In Antwerpen baseert men de openingstijden op de bezoekersstatistieken. Als voorbeeld wordt de Stadscampus aangedragen. “Als we kijken tussen half acht en negen uur 's avonds, dan gaan die heel erg naar beneden. Als het om negen uur nog stampvol zou zitten, zouden we uiteraard naar de mogelijkheden kijken om de bib langer open te houden”, aldus de hoofdbibliothecaris van UAntwerpen. De openingstijden die men in Leuven en Gent aan haar studenten voorschotelt, zijn in ’t Stad dus niet haalbaar, of op z’n minst niet nodig. Toch wordt er ook geluisterd naar ‘de stem van de student’. “We kijken ook wel naar de behoeften. Op Campus Groenenborger waren we op zaterdag open en waren er drie mensen op een dag, toen zijn we daarmee gestopt. Maar op Campus Drie Eiken was er de vraag om ’s avonds later open te zijn. We zijn normaal tot zeven uur open, dus in de blokperiodes maken we daar nu acht uur van.”
centralisatie
De automatisering en het digitale tijdperk waarin we momenteel leven, hebben ook hun weerslag op de universitaire boekerijen. Naast het feit dat er meer werk moet worden verricht met minder mensen, wordt de hele bibliothecaire huishouding steeds verder gecentraliseerd. Dit is ook wel te begrijpen als je bedenkt dat er vroeger alleen al op de Stadscampus dertig bibliotheken waren. Daar moet je je als lezer overigens niet te veel bij voorstellen. “Een soort bezemkast, maar er stond dan wel een collectie die uitleenbaar was. Als iemand die boeken wilde zien, moest er toch personeel zijn die ze dan uitleende”, aldus mevrouw Noordermeer. Het dertigtal op de Stadscampus is er inmiddels gereduceerd tot één, en in totaal zijn er vier universiteitsbibliotheken in Antwerpen met de Stadscampus als centrale bib.

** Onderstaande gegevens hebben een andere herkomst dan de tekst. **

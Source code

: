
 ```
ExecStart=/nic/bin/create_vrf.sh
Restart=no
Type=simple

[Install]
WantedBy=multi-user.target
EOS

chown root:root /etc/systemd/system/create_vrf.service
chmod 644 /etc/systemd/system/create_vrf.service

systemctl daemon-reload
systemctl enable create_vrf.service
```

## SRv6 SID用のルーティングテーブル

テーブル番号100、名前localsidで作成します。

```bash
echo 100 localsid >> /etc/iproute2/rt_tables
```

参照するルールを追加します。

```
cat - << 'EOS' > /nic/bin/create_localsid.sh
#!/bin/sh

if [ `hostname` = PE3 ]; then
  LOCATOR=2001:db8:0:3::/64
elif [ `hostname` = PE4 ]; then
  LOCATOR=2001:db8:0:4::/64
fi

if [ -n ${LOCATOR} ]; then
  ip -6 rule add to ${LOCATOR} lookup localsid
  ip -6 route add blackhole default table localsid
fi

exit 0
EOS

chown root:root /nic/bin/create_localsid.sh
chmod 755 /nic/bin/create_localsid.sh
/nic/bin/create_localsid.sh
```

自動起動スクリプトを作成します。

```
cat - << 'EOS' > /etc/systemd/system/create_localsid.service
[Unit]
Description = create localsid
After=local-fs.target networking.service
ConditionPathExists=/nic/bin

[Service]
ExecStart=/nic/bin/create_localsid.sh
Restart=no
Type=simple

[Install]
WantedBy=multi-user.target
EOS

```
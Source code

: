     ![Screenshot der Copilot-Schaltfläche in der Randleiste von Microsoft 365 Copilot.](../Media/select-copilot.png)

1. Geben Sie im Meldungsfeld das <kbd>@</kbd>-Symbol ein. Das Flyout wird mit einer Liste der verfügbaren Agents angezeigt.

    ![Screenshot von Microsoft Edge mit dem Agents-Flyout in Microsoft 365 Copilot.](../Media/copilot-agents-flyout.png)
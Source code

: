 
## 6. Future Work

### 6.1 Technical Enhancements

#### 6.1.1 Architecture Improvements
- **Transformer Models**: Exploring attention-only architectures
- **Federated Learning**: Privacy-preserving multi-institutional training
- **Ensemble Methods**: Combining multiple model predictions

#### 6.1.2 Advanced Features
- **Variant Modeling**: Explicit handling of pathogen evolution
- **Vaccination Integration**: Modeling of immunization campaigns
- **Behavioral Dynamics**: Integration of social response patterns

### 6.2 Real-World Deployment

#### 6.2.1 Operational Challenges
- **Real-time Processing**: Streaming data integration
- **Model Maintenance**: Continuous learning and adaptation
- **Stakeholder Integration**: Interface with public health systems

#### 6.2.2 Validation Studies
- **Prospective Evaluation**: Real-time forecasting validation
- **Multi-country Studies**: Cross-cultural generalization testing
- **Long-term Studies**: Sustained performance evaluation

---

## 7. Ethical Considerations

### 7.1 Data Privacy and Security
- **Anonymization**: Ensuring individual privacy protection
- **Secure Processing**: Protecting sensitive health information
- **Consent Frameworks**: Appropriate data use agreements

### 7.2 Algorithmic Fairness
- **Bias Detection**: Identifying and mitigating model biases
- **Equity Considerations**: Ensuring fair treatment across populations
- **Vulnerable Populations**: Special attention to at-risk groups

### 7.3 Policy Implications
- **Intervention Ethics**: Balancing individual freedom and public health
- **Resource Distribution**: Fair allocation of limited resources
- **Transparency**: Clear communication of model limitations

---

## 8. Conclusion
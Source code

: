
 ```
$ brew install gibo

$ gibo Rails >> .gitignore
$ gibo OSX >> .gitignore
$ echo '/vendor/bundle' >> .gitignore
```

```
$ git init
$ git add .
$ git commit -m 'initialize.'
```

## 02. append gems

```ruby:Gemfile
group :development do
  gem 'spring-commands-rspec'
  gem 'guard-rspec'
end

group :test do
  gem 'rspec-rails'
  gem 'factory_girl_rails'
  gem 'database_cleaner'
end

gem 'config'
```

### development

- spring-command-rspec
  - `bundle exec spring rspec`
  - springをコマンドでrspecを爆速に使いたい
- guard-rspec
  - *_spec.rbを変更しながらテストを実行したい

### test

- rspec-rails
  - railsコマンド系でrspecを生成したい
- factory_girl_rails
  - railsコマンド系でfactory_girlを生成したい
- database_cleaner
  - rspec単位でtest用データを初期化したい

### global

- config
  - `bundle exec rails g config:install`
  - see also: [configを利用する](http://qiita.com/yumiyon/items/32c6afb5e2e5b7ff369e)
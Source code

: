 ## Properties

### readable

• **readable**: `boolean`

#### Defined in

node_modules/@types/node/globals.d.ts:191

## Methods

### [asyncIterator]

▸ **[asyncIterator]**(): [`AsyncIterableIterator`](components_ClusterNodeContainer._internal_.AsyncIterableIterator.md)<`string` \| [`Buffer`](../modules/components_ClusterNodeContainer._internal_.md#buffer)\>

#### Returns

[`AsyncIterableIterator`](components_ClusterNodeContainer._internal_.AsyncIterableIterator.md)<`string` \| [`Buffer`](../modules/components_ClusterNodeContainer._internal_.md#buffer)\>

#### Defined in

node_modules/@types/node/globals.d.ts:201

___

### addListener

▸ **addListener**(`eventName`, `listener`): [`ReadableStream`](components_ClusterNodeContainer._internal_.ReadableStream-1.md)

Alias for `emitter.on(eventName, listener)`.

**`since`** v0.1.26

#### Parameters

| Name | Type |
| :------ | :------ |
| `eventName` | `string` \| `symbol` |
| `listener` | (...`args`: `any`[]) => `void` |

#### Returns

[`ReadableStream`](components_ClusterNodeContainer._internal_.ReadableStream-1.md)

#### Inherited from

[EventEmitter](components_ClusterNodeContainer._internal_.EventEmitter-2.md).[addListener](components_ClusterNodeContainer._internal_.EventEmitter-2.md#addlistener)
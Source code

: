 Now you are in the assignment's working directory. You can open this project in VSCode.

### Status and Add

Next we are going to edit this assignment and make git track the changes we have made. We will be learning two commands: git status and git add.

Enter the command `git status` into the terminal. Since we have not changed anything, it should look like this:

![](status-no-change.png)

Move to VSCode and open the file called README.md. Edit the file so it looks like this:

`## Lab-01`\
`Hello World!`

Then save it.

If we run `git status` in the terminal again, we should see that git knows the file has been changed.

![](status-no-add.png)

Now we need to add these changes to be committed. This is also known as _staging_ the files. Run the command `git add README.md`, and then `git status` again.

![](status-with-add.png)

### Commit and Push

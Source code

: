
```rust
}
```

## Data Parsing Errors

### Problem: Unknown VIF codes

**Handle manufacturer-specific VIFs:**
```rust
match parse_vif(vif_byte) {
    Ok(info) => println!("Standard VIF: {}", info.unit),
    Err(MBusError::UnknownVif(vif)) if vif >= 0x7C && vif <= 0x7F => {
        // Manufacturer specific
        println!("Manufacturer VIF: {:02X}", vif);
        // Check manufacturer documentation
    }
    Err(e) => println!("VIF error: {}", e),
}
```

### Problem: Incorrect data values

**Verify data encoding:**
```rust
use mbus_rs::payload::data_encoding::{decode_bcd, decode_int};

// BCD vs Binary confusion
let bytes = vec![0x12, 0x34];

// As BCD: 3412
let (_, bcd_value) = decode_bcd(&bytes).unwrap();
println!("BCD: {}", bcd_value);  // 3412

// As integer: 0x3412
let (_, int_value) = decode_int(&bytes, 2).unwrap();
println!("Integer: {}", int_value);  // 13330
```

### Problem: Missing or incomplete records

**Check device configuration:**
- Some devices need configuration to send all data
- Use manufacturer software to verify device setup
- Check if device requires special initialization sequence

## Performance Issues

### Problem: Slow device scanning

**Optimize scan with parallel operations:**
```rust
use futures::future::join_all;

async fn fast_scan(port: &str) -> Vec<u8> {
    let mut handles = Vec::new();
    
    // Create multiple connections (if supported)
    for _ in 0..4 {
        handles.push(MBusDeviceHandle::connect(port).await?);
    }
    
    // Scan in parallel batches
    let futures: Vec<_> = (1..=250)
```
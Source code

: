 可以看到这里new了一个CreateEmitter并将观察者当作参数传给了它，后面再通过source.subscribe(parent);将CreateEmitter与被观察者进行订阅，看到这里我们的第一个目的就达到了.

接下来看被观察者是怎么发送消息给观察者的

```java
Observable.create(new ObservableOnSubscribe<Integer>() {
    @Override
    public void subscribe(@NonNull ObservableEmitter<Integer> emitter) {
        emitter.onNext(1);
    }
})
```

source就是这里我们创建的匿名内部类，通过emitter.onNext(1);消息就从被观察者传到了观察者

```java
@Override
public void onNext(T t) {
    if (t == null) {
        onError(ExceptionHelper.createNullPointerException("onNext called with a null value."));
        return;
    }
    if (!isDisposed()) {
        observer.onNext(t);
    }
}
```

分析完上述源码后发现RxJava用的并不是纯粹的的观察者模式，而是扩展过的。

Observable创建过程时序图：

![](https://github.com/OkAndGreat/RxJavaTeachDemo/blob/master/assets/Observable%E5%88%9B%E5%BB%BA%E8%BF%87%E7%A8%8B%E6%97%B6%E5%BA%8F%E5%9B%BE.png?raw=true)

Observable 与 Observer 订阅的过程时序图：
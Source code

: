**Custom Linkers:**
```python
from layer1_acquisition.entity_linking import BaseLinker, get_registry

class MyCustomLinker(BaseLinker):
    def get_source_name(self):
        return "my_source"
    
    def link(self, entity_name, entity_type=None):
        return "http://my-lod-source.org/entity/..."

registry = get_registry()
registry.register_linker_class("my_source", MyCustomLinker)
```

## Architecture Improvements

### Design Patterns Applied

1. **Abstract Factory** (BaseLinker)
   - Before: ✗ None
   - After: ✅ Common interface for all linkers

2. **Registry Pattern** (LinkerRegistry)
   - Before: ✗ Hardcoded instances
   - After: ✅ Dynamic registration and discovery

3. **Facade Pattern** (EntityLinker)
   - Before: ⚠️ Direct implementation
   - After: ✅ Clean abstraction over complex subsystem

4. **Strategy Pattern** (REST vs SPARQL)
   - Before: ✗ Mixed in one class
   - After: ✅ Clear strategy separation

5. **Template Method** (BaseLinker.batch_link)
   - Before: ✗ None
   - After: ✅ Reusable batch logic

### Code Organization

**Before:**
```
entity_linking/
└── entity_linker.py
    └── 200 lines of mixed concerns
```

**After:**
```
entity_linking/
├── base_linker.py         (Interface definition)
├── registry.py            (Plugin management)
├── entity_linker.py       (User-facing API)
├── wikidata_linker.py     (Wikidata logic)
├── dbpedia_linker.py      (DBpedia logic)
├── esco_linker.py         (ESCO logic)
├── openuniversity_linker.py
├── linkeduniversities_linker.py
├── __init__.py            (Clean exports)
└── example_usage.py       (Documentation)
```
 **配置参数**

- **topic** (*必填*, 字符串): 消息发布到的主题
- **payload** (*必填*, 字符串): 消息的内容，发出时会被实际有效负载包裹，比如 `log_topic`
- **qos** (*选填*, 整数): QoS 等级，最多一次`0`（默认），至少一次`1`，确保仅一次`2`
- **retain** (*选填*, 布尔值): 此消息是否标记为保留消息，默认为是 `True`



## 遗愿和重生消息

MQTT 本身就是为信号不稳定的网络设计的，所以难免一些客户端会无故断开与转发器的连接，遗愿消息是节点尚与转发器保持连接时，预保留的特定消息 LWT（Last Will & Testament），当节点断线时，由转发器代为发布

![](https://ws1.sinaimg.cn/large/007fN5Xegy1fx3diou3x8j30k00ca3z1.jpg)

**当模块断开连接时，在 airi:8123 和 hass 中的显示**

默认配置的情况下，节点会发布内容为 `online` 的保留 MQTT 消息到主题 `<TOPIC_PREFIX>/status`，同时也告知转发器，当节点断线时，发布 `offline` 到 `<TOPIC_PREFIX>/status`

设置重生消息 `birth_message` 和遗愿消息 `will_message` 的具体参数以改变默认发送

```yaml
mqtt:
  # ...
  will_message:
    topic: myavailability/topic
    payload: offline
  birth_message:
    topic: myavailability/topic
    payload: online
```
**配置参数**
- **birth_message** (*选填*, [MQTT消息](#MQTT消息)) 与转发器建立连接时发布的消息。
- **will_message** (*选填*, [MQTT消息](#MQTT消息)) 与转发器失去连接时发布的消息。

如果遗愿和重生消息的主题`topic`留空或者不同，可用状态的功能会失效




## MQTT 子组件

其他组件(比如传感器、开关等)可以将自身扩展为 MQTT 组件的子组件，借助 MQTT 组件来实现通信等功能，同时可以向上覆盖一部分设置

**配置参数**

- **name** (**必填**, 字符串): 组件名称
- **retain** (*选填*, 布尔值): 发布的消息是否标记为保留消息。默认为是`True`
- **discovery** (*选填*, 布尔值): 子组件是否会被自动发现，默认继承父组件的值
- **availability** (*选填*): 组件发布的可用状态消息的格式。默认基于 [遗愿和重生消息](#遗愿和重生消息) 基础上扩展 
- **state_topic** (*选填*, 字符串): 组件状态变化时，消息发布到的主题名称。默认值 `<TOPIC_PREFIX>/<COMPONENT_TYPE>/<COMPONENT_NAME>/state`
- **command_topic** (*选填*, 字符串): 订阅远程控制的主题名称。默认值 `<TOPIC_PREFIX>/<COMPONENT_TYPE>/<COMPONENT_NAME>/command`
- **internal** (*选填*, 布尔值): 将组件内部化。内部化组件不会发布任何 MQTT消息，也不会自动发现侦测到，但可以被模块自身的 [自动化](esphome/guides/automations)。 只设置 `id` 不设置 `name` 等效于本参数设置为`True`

In Gent heersen andere aantallen. Rond de eeuwwisseling waren er meerdere tientallen bibliotheken in de Fiere Stede. “In Gent zijn we er een kleine tien jaar mee bezig om te groeien naar één universiteitsbibliotheek waaronder een aantal faculteitsbibliotheken en één centrale bibliotheek; De Boekentoren”, vertelt Dr. Defoort. Men is druk aan het verbouwen om dit plan te verwezenlijken. “De Boekentoren wordt de bewaarbibliotheek voor de hele universiteitsbibliotheek en in de faculteiten is het telkens een faculteitsbibliotheek waar collecties en open rekken staan.”
de student als drijvende kracht
De Universiteit Antwerpen heeft dergelijke verbouwingen, om naar één centrale bib toe te werken, inmiddels achter de rug. Maar het houdt niet op. Campus Groenenborger wordt compleet gerenoveerd, en waar de bib nu slechts de helft van de tweede verdieping in gebouw S in beslag neemt, zal dit de gehele tweede verdieping worden. Hier komen ook een FabLab en een makerspace met A0-plotters, 3D-printers en zware computers erbij. Het definitieve resultaat moet dan zijn: een bibliotheek op de Stadscampus, een op Campus Drie Eiken, het Leercentrum Parabool op Campus Middelheim (deze is er inmiddels) en een bibliotheek op Campus Groenenborger met de hierboven genoemde vernieuwingen. Alles om de student zo goed mogelijk van dienst te kunnen zijn.
Ook in Gent zit men niet stil op het gebied van vernieuwingen. Dr. Defoort: “Er zijn nogal wat evoluties. Farmacie en Geneeskunde hebben samen het Kenniscentrum voor de Gezondheidszorg Gent gecreëerd, waar ook een volledig nieuwe faculteitsbibliotheek bij is geopend.”
Via de universiteitsbibliotheek waartoe een kenniscentrum behoort, wordt er dus ook nog eens geïnnoveerd, en innovatie drijft kwaliteit. De bibliotheek moet meer en meer aan de vraag van de student als bibliotheekbezoeker voldoen en eveneens aan de vraag naar het gebruik van de nieuwste technologieën binnen het academiegebouw. De student is een van de drijvende krachten achter dergelijke innovaties, en dus achter de kwaliteit van de universitaire dienstverlening. Zo zie je maar: de klant is altijd koning.